Moreover, \(T^{-}\) is a lattice homomorphism and so a separating operator in \(\mathfrak {L}^{r}\left( A,B\right) \). Using Lemma 2.2, we derive that \(T^{-}=0\). Accordingly, \(T=T^{+}\) and thus T is a lattice homomorphism with Te idempotent. Corollary 5.5 in [16] ends the proof. \(\square \)

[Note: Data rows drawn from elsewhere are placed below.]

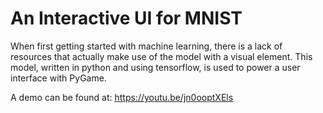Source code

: # An Interactive UI for MNIST

When first getting started with machine learning, there is a lack of resources that actually make use of the model with a visual element. This model, written in python and using tensorflow, is used to power a user interface with PyGame.

A demo can be found at:  https://youtu.be/jn0ooptXEls


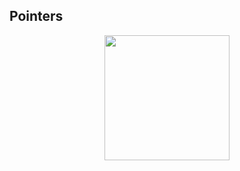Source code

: ## Pointers

<p align="center">
    <img width="200" src="https://github.com/yngtodd/hacker_rank/tree/master/cpp/pointers/img">
</p>
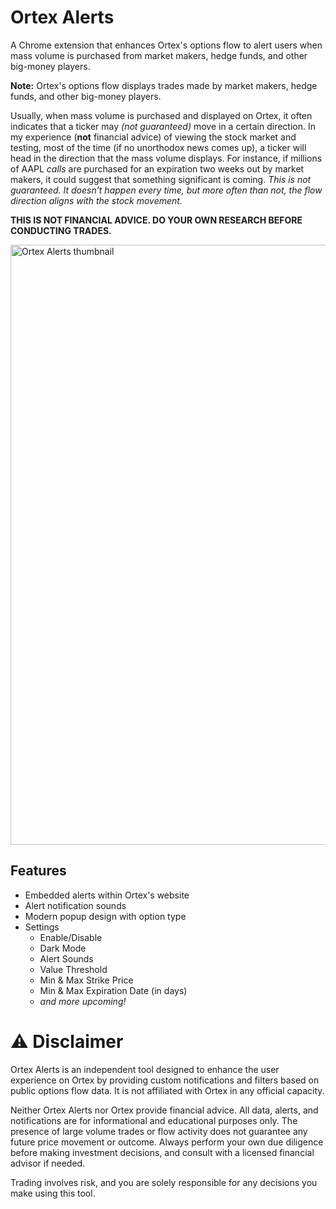 # Ortex Alerts
A Chrome extension that enhances Ortex's options flow to alert users when mass volume is purchased from market makers, hedge funds, and other big-money players. 

**Note:** Ortex's options flow displays trades made by market makers, hedge funds, and other big-money players. 

Usually, when mass volume is purchased and displayed on Ortex, it often indicates that a ticker may *(not guaranteed)* move in a certain direction. In my experience (**not** financial advice) of viewing the stock market and testing, most of the time (if no unorthodox news comes up), a ticker will head in the direction that the mass volume displays. For instance, if millions of AAPL *calls* are purchased for an expiration two weeks out by market makers, it could suggest that something significant is coming. *This is not guaranteed. It doesn’t happen every time, but more often than not, the flow direction aligns with the stock movement.*

**THIS IS NOT FINANCIAL ADVICE. DO YOUR OWN RESEARCH BEFORE CONDUCTING TRADES.**

<img width="960" alt="Ortex Alerts thumbnail" src="https://github.com/user-attachments/assets/f16814a6-d990-4d9e-8950-b00b27022aa2" />

## Features
- Embedded alerts within Ortex's website
- Alert notification sounds
- Modern popup design with option type
- Settings
  - Enable/Disable
  - Dark Mode
  - Alert Sounds
  - Value Threshold
  - Min & Max Strike Price
  - Min & Max Expiration Date (in days)
  - *and more upcoming!*
 
# ⚠️ Disclaimer

Ortex Alerts is an independent tool designed to enhance the user experience on Ortex by providing custom notifications and filters based on public options flow data. It is not affiliated with Ortex in any official capacity.

Neither Ortex Alerts nor Ortex provide financial advice.
All data, alerts, and notifications are for informational and educational purposes only. The presence of large volume trades or flow activity does not guarantee any future price movement or outcome. Always perform your own due diligence before making investment decisions, and consult with a licensed financial advisor if needed.

Trading involves risk, and you are solely responsible for any decisions you make using this tool.
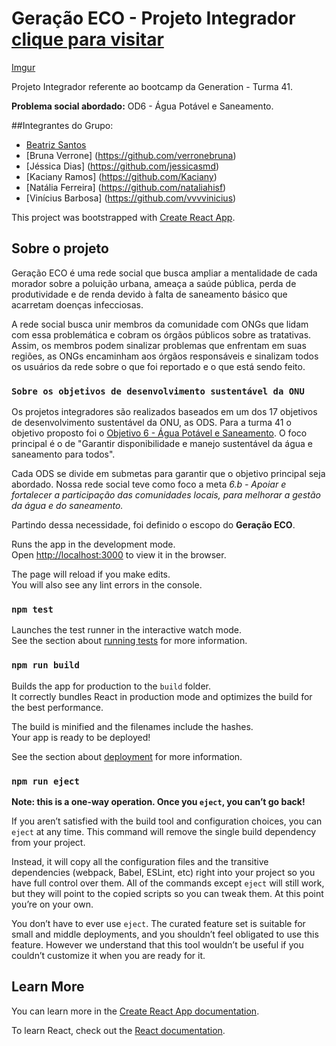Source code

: # Geração ECO - Projeto Integrador [clique para visitar](geracao-eco.vercel.app/)

[Imgur](https://imgur.com/vR5vo1L)

Projeto Integrador referente ao bootcamp da Generation - Turma 41.

**Problema social abordado:** OD6 - Água Potável e Saneamento.

##Integrantes do Grupo:
- [Beatriz Santos](https://github.com/BiaSa3s)
- [Bruna Verrone] (https://github.com/verronebruna)
- [Jéssica Dias] (https://github.com/jessicasmd)
- [Kaciany Ramos] (https://github.com/Kaciany)
- [Natália Ferreira] (https://github.com/nataliahisf)
- [Vinícius Barbosa] (https://github.com/vvvvinicius) 

This project was bootstrapped with [Create React App](https://github.com/facebook/create-react-app).

## Sobre o projeto

Geração ECO é uma rede social que busca ampliar a mentalidade de cada morador sobre a poluição urbana, ameaça a saúde pública, perda de produtividade e de renda devido à falta de saneamento básico que acarretam doenças infecciosas.

A rede social busca unir membros da comunidade com ONGs que lidam com essa problemática e cobram os órgãos públicos sobre as tratativas. Assim, os membros podem sinalizar problemas que enfrentam em suas regiões, as ONGs encaminham aos órgãos responsáveis e sinalizam todos os usuários da rede sobre o que foi reportado e o que está sendo feito.

### `Sobre os objetivos de desenvolvimento sustentável da ONU`

Os projetos integradores são realizados baseados em um dos 17 objetivos de desenvolvimento sustentável da ONU, as ODS. Para a turma 41 o objetivo proposto foi o [Objetivo 6 - Água Potável e Saneamento](https://odsbrasil.gov.br/objetivo/objetivo?n=6). O foco principal é o de "Garantir disponibilidade e manejo sustentável da água e saneamento para todos".

Cada ODS se divide em submetas para garantir que o objetivo principal seja abordado. Nossa rede social teve como foco a meta _6.b - Apoiar e fortalecer a participação das comunidades locais, para melhorar a gestão da água e do saneamento._

Partindo dessa necessidade, foi definido o escopo do **Geração ECO**.



Runs the app in the development mode.\
Open [http://localhost:3000](http://localhost:3000) to view it in the browser.

The page will reload if you make edits.\
You will also see any lint errors in the console.

### `npm test`

Launches the test runner in the interactive watch mode.\
See the section about [running tests](https://facebook.github.io/create-react-app/docs/running-tests) for more information.

### `npm run build`

Builds the app for production to the `build` folder.\
It correctly bundles React in production mode and optimizes the build for the best performance.

The build is minified and the filenames include the hashes.\
Your app is ready to be deployed!

See the section about [deployment](https://facebook.github.io/create-react-app/docs/deployment) for more information.

### `npm run eject`

**Note: this is a one-way operation. Once you `eject`, you can’t go back!**

If you aren’t satisfied with the build tool and configuration choices, you can `eject` at any time. This command will remove the single build dependency from your project.

Instead, it will copy all the configuration files and the transitive dependencies (webpack, Babel, ESLint, etc) right into your project so you have full control over them. All of the commands except `eject` will still work, but they will point to the copied scripts so you can tweak them. At this point you’re on your own.

You don’t have to ever use `eject`. The curated feature set is suitable for small and middle deployments, and you shouldn’t feel obligated to use this feature. However we understand that this tool wouldn’t be useful if you couldn’t customize it when you are ready for it.

## Learn More

You can learn more in the [Create React App documentation](https://facebook.github.io/create-react-app/docs/getting-started).

To learn React, check out the [React documentation](https://reactjs.org/).
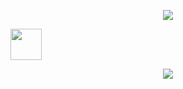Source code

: <p align="center">
  <img src="https://capsule-render.vercel.app/api?type=waving&height=100&color=gradient&text=Hey%20You&animation=fadeIn&fontColor=fff"/>
</p>

<a href="https://www.instagram.com/figgokian/">
  <img height="50" src="https://user-images.githubusercontent.com/46517096/166974368-9798f39f-1f46-499c-b14e-81f0a3f83a06.png"/>
</a>

<p align="center">
  <img src="https://media.giphy.com/media/v1.Y2lkPTc5MGI3NjExOXMya2xuejNreXdveHJjYW92N3Y0aTYycHlla3V1cDcyd3h0ZjB6ZSZlcD12MV9naWZzX3NlYXJjaCZjdD1n/tZqQgnb4a9eYSVNOvY/giphy.gif"/>
</p>

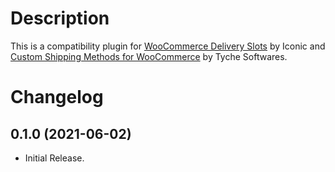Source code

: # Description

This is a compatibility plugin for [WooCommerce Delivery Slots](https://iconicwp.com/products/woocommerce-delivery-slots/?utm_source=Iconic&utm_medium=Github&utm_campaign=iconic-woo-delivery-slots-compat-shipping-pro)  by Iconic and [Custom Shipping Methods for WooCommerce](https://wordpress.org/plugins/custom-shipping-methods-for-woocommerce/) by Tyche Softwares.

# Changelog

## 0.1.0 (2021-06-02)
* Initial Release.
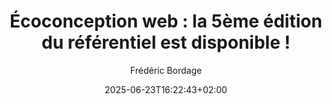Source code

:---
layout: post
title: "Écoconception web : la 5ème édition du référentiel est disponible !"
link: https://www.greenit.fr/2025/06/23/le-collectif-green-it-publie-la-5eme-edition-du-referentiel-ecoconception-web-les-115-bonnes-pratiques
author: "Frédéric Bordage"
published_date: "23/06/2025"
description: "Après plus de 13 ans d’utilisation sur le terrain et 4 éditions, le collectif Green IT publie la 5ème édition de son référentiel d’écoconception web (RWEB)."
language: "fr"
categories: "articles"
tags: "éco-conception"
og-tags: "éco-conception"
date: "2025-06-23T16:22:43+02:00"
permalink: /:categories/:year/:month/:day/:title/
---
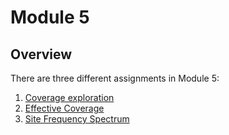 # **Module 5**

## Overview
There are three different assignments in Module 5:

1.  [Coverage exploration](/Module_5/coverage_instructions.md)
2.  [Effective Coverage](/Module_5/effective_coverage.md)
3.  [Site Frequency Spectrum](/Module_5/SFS_instructions.md)

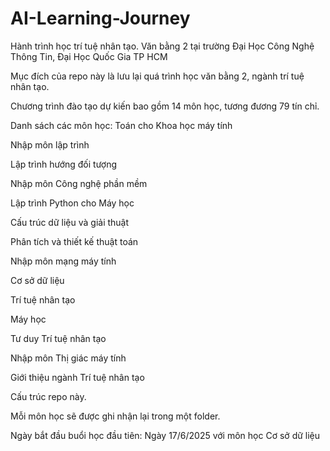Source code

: # AI-Learning-Journey

Hành trình học trí tuệ nhân tạo. Văn bằng 2 tại trường Đại Học Công Nghệ Thông Tin, Đại Học Quốc Gia TP HCM

Mục đích của repo này là lưu lại quá trình học văn bằng 2, ngành trí tuệ nhân tạo.

Chương trình đào tạo dự kiến bao gồm 14 môn học, tương đương 79 tín chỉ.

Danh sách các môn học: 
Toán cho Khoa học máy tính

Nhập môn lập trình

Lập trình hướng đối tượng

Nhập môn Công nghệ phần mềm

Lập trình Python cho Máy học

Cấu trúc dữ liệu và giải thuật

Phân tích và thiết kế thuật toán

Nhập môn mạng máy tính

Cơ sở dữ liệu

Trí tuệ nhân tạo

Máy học

Tư duy Trí tuệ nhân tạo

Nhập môn Thị giác máy tính

Giới thiệu ngành Trí tuệ nhân tạo


Cấu trúc repo này.

Mỗi môn học sẽ được ghi nhận lại trong một folder.



Ngày bắt đầu buổi học đầu tiên: Ngày 17/6/2025 với môn học Cơ sở dữ liệu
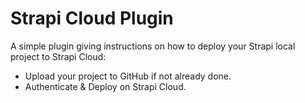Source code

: # Strapi Cloud Plugin

A simple plugin giving instructions on how to deploy your Strapi local project to Strapi Cloud:

- Upload your project to GitHub if not already done.
- Authenticate & Deploy on Strapi Cloud.
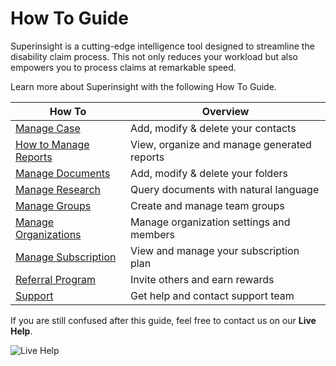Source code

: # How To Guide

Superinsight is a cutting-edge intelligence tool designed to streamline the disability claim process. This not only reduces your workload but also empowers you to process claims at remarkable speed.

Learn more about Superinsight with the following How To Guide.

| How To                                       | Overview                            |
| ---------------------------------            | ----------------------------------- |
| [Manage Case](case-contact.md)               | Add, modify & delete your contacts  |
| [How to Manage Reports](manage-reports.md)      | View, organize and manage generated reports|
| [Manage Documents](case-folder.md)            | Add, modify & delete your folders   |
| [Manage Research](research.md)               | Query documents with natural language|
| [Manage Groups](groups.md)                   | Create and manage team groups       |
| [Manage Organizations](organizations.md)     | Manage organization settings and members|
| [Manage Subscription](subscription.md)       | View and manage your subscription plan|
| [Referral Program](referral.md)              | Invite others and earn rewards      |
| [Support](support.md)                        | Get help and contact support team  |


If you are still confused after this guide, feel free to contact us on our **Live Help**.

![Live Help](../assets/images/tutorial/live-help.png)
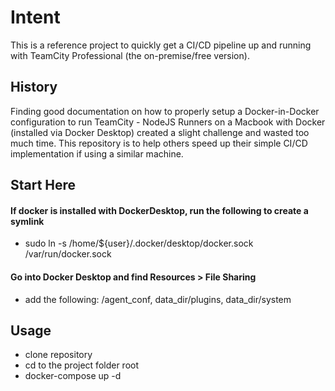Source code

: # Intent
This is a reference project to quickly get a CI/CD pipeline up and running with TeamCity Professional (the on-premise/free version).

## History
Finding good documentation on how to properly setup a Docker-in-Docker configuration to run TeamCity - NodeJS Runners on a Macbook with Docker (installed via Docker Desktop) created a slight challenge and wasted too much time. This repository is to help others speed up their simple CI/CD implementation if using a similar machine.

## Start Here
#### If docker is installed with DockerDesktop, run the following to create a symlink
 - sudo ln -s /home/${user}/.docker/desktop/docker.sock /var/run/docker.sock
#### Go into Docker Desktop and find Resources > File Sharing
 - add the following: /agent_conf, data_dir/plugins, data_dir/system
## Usage
 - clone repository
 - cd to the project folder root
 - docker-compose up -d
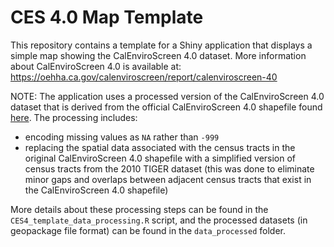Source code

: # CES 4.0 Map Template

This repository contains a template for a Shiny application that displays a simple map showing the CalEnviroScreen 4.0 dataset. More information about CalEnviroScreen 4.0 is available at: <https://oehha.ca.gov/calenviroscreen/report/calenviroscreen-40>

NOTE: The application uses a processed version of the CalEnviroScreen 4.0 dataset that is derived from the official CalEnviroScreen 4.0 shapefile found [here](https://oehha.ca.gov/media/downloads/calenviroscreen/document/calenviroscreen40shpf2021shp.zip). The processing includes:

-   encoding missing values as `NA` rather than `-999`
-   replacing the spatial data associated with the census tracts in the original CalEnviroScreen 4.0 shapefile with a simplified version of census tracts from the 2010 TIGER dataset (this was done to eliminate minor gaps and overlaps between adjacent census tracts that exist in the CalEnviroScreen 4.0 shapefile)

More details about these processing steps can be found in the `CES4_template_data_processing.R` script, and the processed datasets (in geopackage file format) can be found in the `data_processed` folder.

At this point, recall after Kusraev [18] that if M is an ordered module over B (see [24]) then \(a\in M^{+}\) is called a B-discrete element if the equality \(b=wa\) holds for some \(w\in B\) whenever \(b\in M\) and \(0\le b\le a\). This extends in a natural way the usual concept of discrete elements in ordered vector spaces (see, e.g., Definition 1.42 in [4]). Moreover, if \(v\in B\) and \(T\in \mathfrak {L}^{r}\left( A,B\right) \) then we may define \(vT\in \mathfrak {L}^{r}\left( A,B\right) \) by putting

$$\begin{aligned} \left( vT\right) f=vTf\quad \text { for all }f\in A. \end{aligned}$$

Clearly, this turns \(\mathfrak {L}^{r}\left( A,B\right) \) into an ordered module over B. Next, we intend to characterize composition operators in terms of B-discrete elements in \(\mathfrak {L}^{r}\left( A,B\right) \). Let’s discuss the question in a particular case. Assume that B is Dedekind complete (and so \(\mathfrak {L}^{r}\left( A,B\right) \) is a Dedekind complete vector lattice) and let \(T\in \mathfrak {L}^{r}\left( A,B\right) \) with Te idempotent. By Zaanen’s Theorem [3, Theorem 2.60], we have \(B=\mathrm {Orth}\left( B\right) \). Moreover, using Kutateladze’s Theorem [3, Theorem 2.50], it turns out that T is a lattice homomorphism if and only if T is an \(\mathrm {Orth}\left( B\right) \)-discrete element in \(\mathfrak {L}^{r}\left( A,B\right) \) (notice here that \(\mathfrak {L} ^{r}\left( A,B\right) \) has a natural structure of a module over \(\mathrm {Orth}\left( B\right) \) [18]). As Te is idempotent, it follows directly that T is a composition operator if and only if T is a B-discrete element in \(\mathfrak {L}^{r}\left( A,B\right) \). Surprisingly enough, the same conclusion can be obtained without imposing any extra conditions on B. The details are given in the following.

Theorem 3.2

Let \(T\in \mathfrak {L}^{r}\left( A,B\right) \). Then T is a composition operator if and only if T is a B-discrete element in \(\mathfrak {L} ^{r}\left( A,B\right) \) with Te idempotent.

Proof

Put \(p=Te\) and assume that T is a composition operator. Hence, p is an idempotent element in B. We claim that T is B-discrete in \(\mathfrak {L} ^{r}\left( A,B\right) \). To this end, choose \(S\in \mathfrak {L}^{r}\left( A,B\right) \) with \(0\le S\le T\). Hence,

$$\begin{aligned} 0\le Se\le Te=p. \end{aligned}$$

Taking into consideration Lemma 2.1, we derive that

$$\begin{aligned} Se\in pB\quad \text {and}\quad pSe=Se. \end{aligned}$$

Consequently,

$$\begin{aligned} \left( S-SeT\right) e=Se-pSe=0. \end{aligned}$$
(2)

On the other hand, T is a lattice homomorphism and \(0\le S\le T\). Hence, an easy calculation shows that \(S-SeT\) is separating. This together with (2) and Lemma 2.2 yields that \(S=SeT\), which means that T is a B-discrete element in \(\mathfrak {L}^{r}\left( A,B\right) \), as required.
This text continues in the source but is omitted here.